Stop at the line that contains "This was due". Until then, set down each line of the records exactly, beginning with the first, and skip pictures.

--------------------------------

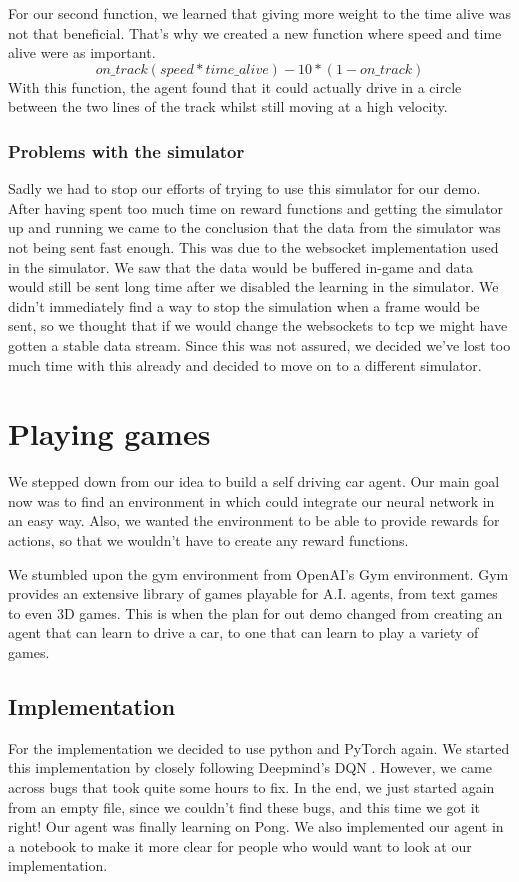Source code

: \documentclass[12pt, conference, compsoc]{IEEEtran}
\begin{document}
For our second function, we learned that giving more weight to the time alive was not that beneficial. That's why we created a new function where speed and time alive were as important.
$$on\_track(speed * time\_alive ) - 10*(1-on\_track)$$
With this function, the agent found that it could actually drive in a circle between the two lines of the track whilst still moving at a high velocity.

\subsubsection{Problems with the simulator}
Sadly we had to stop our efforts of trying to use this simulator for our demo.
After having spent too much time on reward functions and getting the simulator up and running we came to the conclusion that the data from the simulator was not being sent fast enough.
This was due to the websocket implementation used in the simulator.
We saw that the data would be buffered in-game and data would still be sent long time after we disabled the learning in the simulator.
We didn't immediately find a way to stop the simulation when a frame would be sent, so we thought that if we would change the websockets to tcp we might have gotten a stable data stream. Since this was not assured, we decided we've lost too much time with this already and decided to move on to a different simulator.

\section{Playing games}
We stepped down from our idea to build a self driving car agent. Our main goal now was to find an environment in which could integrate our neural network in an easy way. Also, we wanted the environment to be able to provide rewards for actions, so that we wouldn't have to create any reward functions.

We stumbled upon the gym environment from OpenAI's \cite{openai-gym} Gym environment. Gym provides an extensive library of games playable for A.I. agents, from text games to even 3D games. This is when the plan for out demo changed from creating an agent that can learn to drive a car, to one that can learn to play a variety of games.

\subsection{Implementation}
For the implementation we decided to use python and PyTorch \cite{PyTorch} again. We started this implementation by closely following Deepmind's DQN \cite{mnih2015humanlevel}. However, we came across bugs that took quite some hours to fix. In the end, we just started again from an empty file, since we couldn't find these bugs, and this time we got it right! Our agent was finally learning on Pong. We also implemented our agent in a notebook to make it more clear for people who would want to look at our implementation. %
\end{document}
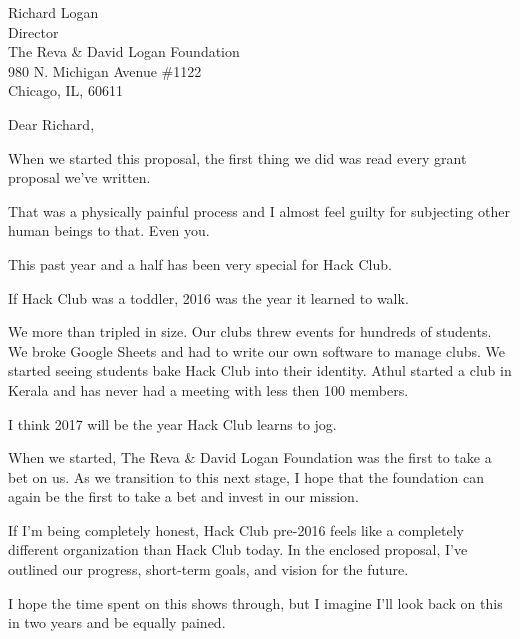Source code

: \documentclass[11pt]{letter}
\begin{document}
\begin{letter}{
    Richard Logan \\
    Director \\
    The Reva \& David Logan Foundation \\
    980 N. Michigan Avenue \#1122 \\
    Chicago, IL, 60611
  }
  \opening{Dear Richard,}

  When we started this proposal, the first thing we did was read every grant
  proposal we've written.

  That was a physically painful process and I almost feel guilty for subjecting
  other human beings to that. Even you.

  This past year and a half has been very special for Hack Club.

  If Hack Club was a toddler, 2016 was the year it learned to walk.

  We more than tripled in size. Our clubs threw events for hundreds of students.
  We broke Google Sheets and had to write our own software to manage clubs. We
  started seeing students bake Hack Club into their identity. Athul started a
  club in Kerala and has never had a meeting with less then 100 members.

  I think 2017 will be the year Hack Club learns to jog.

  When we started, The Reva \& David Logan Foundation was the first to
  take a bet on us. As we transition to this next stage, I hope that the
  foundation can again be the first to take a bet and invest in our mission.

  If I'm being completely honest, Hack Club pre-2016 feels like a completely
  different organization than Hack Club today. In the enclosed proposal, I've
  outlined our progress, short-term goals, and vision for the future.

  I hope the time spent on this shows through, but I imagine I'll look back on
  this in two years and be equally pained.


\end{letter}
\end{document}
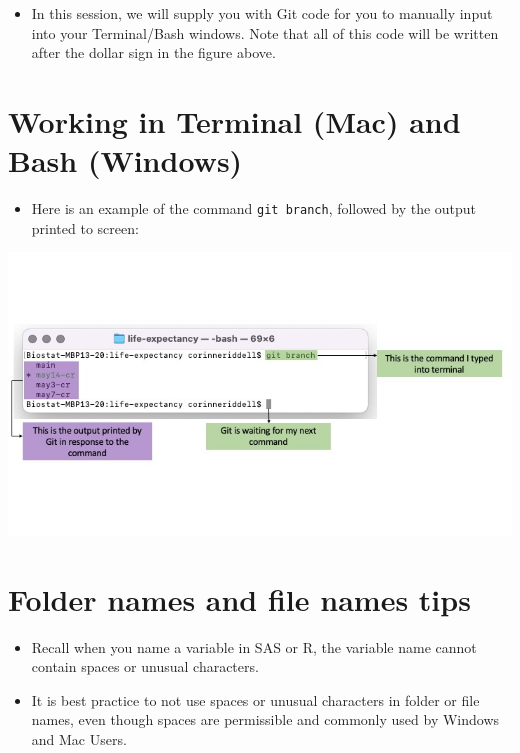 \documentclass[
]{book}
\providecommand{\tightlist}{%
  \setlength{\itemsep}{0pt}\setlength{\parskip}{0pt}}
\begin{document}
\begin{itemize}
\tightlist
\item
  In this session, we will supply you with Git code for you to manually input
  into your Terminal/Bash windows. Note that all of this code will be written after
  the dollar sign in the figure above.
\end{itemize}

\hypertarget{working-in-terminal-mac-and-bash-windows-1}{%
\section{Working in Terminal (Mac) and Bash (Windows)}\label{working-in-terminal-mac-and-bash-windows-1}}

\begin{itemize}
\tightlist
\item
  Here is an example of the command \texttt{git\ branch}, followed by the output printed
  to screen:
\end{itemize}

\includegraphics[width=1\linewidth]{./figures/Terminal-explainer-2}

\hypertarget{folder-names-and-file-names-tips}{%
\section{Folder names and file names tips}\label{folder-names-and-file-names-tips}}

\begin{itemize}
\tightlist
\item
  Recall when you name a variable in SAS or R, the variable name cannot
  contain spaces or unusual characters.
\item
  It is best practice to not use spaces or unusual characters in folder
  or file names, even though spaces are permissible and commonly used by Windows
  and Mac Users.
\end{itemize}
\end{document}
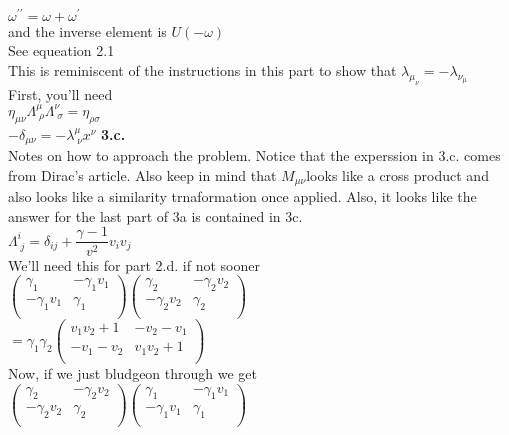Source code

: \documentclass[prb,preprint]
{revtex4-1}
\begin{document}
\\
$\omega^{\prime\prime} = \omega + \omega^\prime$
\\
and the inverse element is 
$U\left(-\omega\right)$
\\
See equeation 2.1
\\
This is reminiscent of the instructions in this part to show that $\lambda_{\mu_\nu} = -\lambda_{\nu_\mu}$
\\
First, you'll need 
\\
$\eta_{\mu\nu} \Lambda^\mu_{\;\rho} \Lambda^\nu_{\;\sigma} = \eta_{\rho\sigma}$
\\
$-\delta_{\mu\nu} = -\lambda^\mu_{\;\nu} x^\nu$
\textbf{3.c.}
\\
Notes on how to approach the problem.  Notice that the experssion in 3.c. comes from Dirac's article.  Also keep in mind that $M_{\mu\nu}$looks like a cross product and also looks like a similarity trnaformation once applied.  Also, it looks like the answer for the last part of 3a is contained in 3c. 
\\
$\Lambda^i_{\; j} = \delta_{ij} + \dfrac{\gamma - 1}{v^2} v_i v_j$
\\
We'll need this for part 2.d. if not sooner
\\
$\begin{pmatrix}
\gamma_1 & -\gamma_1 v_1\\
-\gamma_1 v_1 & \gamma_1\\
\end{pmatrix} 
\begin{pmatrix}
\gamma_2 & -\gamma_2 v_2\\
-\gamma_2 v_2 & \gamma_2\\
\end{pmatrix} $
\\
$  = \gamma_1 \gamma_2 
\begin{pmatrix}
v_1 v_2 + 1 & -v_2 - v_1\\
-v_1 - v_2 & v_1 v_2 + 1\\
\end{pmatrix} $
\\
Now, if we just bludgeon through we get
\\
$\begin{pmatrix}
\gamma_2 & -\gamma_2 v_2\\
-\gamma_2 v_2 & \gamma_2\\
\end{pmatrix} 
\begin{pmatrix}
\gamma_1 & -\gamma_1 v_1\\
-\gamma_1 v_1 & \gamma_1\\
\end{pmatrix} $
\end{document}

--------------------------------

■ SOLUTION FOR THIS TASK:
Source code

: \documentclass[12pt, conference, compsoc]{IEEEtran}
\begin{document}
For our second function, we learned that giving more weight to the time alive was not that beneficial. That's why we created a new function where speed and time alive were as important.
$$on\_track(speed * time\_alive ) - 10*(1-on\_track)$$
With this function, the agent found that it could actually drive in a circle between the two lines of the track whilst still moving at a high velocity.

\subsubsection{Problems with the simulator}
Sadly we had to stop our efforts of trying to use this simulator for our demo.
After having spent too much time on reward functions and getting the simulator up and running we came to the conclusion that the data from the simulator was not being sent fast enough.
This was due to the websocket implementation used in the simulator.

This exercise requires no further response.